What the task asks —
Once you reach the end of the data, transcribe all of it exactly.

▼

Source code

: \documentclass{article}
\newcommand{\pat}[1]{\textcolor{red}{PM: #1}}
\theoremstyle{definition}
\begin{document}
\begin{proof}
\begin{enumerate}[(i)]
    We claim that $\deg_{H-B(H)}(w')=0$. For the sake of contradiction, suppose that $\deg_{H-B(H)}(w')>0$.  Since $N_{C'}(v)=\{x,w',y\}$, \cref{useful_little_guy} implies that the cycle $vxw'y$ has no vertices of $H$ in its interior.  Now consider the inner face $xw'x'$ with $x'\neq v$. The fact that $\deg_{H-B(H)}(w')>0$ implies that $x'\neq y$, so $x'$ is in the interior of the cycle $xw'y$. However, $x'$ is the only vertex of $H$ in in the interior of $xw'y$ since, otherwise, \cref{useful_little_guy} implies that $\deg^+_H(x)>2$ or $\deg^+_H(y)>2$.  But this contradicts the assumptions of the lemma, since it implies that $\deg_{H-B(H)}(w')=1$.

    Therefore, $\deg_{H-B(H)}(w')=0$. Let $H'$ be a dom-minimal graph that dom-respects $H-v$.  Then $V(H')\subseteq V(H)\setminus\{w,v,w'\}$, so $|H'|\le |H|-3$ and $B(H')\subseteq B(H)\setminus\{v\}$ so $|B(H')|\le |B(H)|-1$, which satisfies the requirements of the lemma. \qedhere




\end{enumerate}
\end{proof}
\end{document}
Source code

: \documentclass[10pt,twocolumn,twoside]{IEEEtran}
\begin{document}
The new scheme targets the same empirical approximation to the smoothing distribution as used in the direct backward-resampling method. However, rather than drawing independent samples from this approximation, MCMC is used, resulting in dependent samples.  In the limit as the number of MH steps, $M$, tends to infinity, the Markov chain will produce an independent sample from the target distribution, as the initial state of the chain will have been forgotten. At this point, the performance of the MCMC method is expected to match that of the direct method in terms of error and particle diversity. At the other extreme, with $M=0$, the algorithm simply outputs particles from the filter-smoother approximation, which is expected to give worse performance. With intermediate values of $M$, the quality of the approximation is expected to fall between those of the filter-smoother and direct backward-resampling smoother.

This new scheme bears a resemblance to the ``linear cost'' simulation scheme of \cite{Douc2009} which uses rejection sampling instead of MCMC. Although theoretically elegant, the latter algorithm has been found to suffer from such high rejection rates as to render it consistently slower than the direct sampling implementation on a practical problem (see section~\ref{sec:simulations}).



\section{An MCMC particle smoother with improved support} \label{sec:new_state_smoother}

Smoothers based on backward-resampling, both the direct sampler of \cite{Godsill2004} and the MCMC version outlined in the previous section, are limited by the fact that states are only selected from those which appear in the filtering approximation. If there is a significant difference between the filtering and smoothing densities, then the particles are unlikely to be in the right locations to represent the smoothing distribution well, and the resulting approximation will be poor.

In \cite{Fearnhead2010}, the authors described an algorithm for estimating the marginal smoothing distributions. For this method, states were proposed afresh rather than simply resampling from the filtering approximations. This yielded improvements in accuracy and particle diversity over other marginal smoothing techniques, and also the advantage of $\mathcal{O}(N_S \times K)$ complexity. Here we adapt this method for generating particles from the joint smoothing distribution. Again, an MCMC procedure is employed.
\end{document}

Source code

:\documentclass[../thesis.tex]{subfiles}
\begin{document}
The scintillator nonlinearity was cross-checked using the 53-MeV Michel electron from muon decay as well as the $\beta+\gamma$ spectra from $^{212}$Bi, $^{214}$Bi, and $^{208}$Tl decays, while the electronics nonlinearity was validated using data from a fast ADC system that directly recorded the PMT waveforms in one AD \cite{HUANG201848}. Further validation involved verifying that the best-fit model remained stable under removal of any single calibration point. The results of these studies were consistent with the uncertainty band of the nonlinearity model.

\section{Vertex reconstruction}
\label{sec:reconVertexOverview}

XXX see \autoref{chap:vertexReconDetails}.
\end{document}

▲

Finished task —
Source code

: \documentclass{article}
\newcommand{\pat}[1]{\textcolor{red}{PM: #1}}
\theoremstyle{definition}
\begin{document}
\begin{proof}
\begin{enumerate}[(i)]
    We claim that $\deg_{H-B(H)}(w')=0$. For the sake of contradiction, suppose that $\deg_{H-B(H)}(w')>0$.  Since $N_{C'}(v)=\{x,w',y\}$, \cref{useful_little_guy} implies that the cycle $vxw'y$ has no vertices of $H$ in its interior.  Now consider the inner face $xw'x'$ with $x'\neq v$. The fact that $\deg_{H-B(H)}(w')>0$ implies that $x'\neq y$, so $x'$ is in the interior of the cycle $xw'y$. However, $x'$ is the only vertex of $H$ in in the interior of $xw'y$ since, otherwise, \cref{useful_little_guy} implies that $\deg^+_H(x)>2$ or $\deg^+_H(y)>2$.  But this contradicts the assumptions of the lemma, since it implies that $\deg_{H-B(H)}(w')=1$.

    Therefore, $\deg_{H-B(H)}(w')=0$. Let $H'$ be a dom-minimal graph that dom-respects $H-v$.  Then $V(H')\subseteq V(H)\setminus\{w,v,w'\}$, so $|H'|\le |H|-3$ and $B(H')\subseteq B(H)\setminus\{v\}$ so $|B(H')|\le |B(H)|-1$, which satisfies the requirements of the lemma. \qedhere




\end{enumerate}
\end{proof}
\end{document}
Source code

: \documentclass[10pt,twocolumn,twoside]{IEEEtran}
\begin{document}
The new scheme targets the same empirical approximation to the smoothing distribution as used in the direct backward-resampling method. However, rather than drawing independent samples from this approximation, MCMC is used, resulting in dependent samples.  In the limit as the number of MH steps, $M$, tends to infinity, the Markov chain will produce an independent sample from the target distribution, as the initial state of the chain will have been forgotten. At this point, the performance of the MCMC method is expected to match that of the direct method in terms of error and particle diversity. At the other extreme, with $M=0$, the algorithm simply outputs particles from the filter-smoother approximation, which is expected to give worse performance. With intermediate values of $M$, the quality of the approximation is expected to fall between those of the filter-smoother and direct backward-resampling smoother.

This new scheme bears a resemblance to the ``linear cost'' simulation scheme of \cite{Douc2009} which uses rejection sampling instead of MCMC. Although theoretically elegant, the latter algorithm has been found to suffer from such high rejection rates as to render it consistently slower than the direct sampling implementation on a practical problem (see section~\ref{sec:simulations}).



\section{An MCMC particle smoother with improved support} \label{sec:new_state_smoother}

Smoothers based on backward-resampling, both the direct sampler of \cite{Godsill2004} and the MCMC version outlined in the previous section, are limited by the fact that states are only selected from those which appear in the filtering approximation. If there is a significant difference between the filtering and smoothing densities, then the particles are unlikely to be in the right locations to represent the smoothing distribution well, and the resulting approximation will be poor.

In \cite{Fearnhead2010}, the authors described an algorithm for estimating the marginal smoothing distributions. For this method, states were proposed afresh rather than simply resampling from the filtering approximations. This yielded improvements in accuracy and particle diversity over other marginal smoothing techniques, and also the advantage of $\mathcal{O}(N_S \times K)$ complexity. Here we adapt this method for generating particles from the joint smoothing distribution. Again, an MCMC procedure is employed.
\end{document}

Source code

:\documentclass[../thesis.tex]{subfiles}
\begin{document}
The scintillator nonlinearity was cross-checked using the 53-MeV Michel electron from muon decay as well as the $\beta+\gamma$ spectra from $^{212}$Bi, $^{214}$Bi, and $^{208}$Tl decays, while the electronics nonlinearity was validated using data from a fast ADC system that directly recorded the PMT waveforms in one AD \cite{HUANG201848}. Further validation involved verifying that the best-fit model remained stable under removal of any single calibration point. The results of these studies were consistent with the uncertainty band of the nonlinearity model.

\section{Vertex reconstruction}
\label{sec:reconVertexOverview}

XXX see \autoref{chap:vertexReconDetails}.
\end{document}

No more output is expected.